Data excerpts
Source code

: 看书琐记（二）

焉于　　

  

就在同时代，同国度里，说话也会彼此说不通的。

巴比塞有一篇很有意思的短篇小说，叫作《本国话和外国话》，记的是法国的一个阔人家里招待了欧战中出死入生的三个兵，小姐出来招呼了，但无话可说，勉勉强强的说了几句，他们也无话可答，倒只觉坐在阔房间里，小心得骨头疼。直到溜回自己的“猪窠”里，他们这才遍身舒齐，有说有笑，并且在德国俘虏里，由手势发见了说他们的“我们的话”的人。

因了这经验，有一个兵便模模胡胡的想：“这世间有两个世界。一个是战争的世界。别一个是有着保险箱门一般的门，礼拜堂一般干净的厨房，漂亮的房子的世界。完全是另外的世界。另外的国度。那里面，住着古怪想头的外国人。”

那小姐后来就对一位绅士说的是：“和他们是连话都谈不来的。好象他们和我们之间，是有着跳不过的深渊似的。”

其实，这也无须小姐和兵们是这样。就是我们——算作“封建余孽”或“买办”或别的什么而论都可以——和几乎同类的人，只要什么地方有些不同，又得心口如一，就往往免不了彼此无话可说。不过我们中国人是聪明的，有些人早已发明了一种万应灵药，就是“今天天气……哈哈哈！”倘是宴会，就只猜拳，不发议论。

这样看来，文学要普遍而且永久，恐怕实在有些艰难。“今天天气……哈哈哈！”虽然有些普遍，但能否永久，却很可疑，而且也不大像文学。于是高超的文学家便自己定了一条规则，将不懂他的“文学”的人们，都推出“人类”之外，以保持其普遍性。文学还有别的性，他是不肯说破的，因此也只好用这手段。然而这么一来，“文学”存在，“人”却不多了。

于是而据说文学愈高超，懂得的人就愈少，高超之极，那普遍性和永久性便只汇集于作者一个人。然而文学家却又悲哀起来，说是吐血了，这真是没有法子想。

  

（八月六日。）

_WORK TO BE COMPLETED_:
Only the lines from the beginning of the data above through the line containing "那小姐后来就对一位绅士说的是" should be repeated, exactly as they appear.

_ANSWER_:
Source code

: 看书琐记（二）

焉于　　

  

就在同时代，同国度里，说话也会彼此说不通的。

巴比塞有一篇很有意思的短篇小说，叫作《本国话和外国话》，记的是法国的一个阔人家里招待了欧战中出死入生的三个兵，小姐出来招呼了，但无话可说，勉勉强强的说了几句，他们也无话可答，倒只觉坐在阔房间里，小心得骨头疼。直到溜回自己的“猪窠”里，他们这才遍身舒齐，有说有笑，并且在德国俘虏里，由手势发见了说他们的“我们的话”的人。

因了这经验，有一个兵便模模胡胡的想：“这世间有两个世界。一个是战争的世界。别一个是有着保险箱门一般的门，礼拜堂一般干净的厨房，漂亮的房子的世界。完全是另外的世界。另外的国度。那里面，住着古怪想头的外国人。”

那小姐后来就对一位绅士说的是：“和他们是连话都谈不来的。好象他们和我们之间，是有着跳不过的深渊似的。”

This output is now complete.